#### EXERCISE REQUIREMENTS:
Look through the data for the string "EnglishText". Copy every line where it is found.

===== DATA FOR THE TASK =====

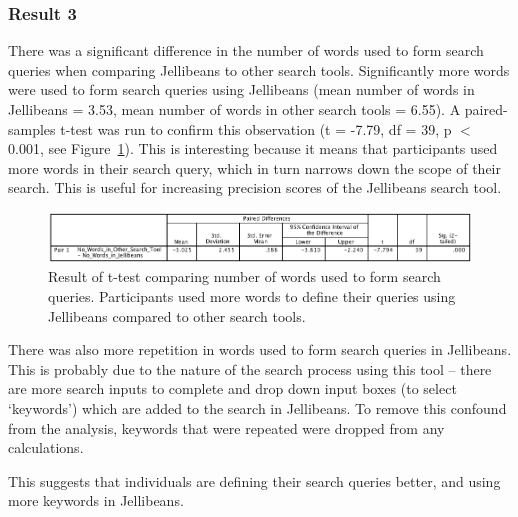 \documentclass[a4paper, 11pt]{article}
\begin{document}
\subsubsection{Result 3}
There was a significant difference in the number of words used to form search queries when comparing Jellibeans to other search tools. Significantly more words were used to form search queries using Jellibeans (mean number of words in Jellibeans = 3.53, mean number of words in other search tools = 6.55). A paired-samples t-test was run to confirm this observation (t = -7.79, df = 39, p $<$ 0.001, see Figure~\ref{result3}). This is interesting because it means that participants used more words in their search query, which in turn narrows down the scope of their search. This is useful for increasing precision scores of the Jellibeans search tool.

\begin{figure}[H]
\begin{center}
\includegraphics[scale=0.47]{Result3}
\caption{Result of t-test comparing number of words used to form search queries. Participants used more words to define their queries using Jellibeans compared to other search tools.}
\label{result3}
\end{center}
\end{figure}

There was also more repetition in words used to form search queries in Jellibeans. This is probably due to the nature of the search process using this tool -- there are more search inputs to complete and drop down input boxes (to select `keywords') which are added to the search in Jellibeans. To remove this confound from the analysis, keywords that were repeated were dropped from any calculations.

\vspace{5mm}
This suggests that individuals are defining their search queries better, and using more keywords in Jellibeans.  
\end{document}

=====
===== DATA FOR THE TASK =====

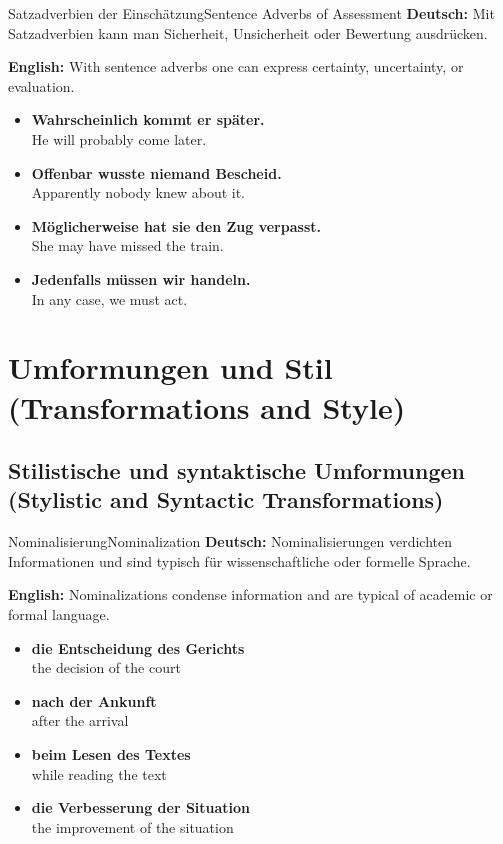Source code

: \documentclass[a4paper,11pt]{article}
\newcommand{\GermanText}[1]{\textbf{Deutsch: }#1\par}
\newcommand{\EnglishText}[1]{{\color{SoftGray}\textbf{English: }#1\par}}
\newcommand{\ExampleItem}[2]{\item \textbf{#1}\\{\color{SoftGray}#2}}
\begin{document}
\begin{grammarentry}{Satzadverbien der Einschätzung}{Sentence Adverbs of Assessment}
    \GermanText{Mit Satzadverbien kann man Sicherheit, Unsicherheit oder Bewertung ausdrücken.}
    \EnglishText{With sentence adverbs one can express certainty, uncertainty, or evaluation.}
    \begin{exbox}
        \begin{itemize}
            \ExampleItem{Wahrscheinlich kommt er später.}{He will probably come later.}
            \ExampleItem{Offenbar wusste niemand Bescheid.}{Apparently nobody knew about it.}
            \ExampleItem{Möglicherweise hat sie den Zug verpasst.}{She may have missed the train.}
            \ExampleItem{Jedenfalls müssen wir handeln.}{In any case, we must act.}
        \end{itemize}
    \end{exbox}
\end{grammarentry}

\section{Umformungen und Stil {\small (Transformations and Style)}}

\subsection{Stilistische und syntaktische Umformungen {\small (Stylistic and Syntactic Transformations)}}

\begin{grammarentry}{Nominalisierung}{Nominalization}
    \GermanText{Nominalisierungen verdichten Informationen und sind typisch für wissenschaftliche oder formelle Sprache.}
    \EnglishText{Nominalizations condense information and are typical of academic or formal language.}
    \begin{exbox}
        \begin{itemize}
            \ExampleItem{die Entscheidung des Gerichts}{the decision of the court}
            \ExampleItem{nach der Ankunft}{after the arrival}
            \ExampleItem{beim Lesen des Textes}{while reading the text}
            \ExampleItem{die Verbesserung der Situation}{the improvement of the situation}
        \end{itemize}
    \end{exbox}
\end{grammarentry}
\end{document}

=====

#### YOUR SOLUTION:
\newcommand{\EnglishText}[1]{{\color{SoftGray}\textbf{English: }#1\par}}
    \EnglishText{With sentence adverbs one can express certainty, uncertainty, or evaluation.}
    \EnglishText{Nominalizations condense information and are typical of academic or formal language.}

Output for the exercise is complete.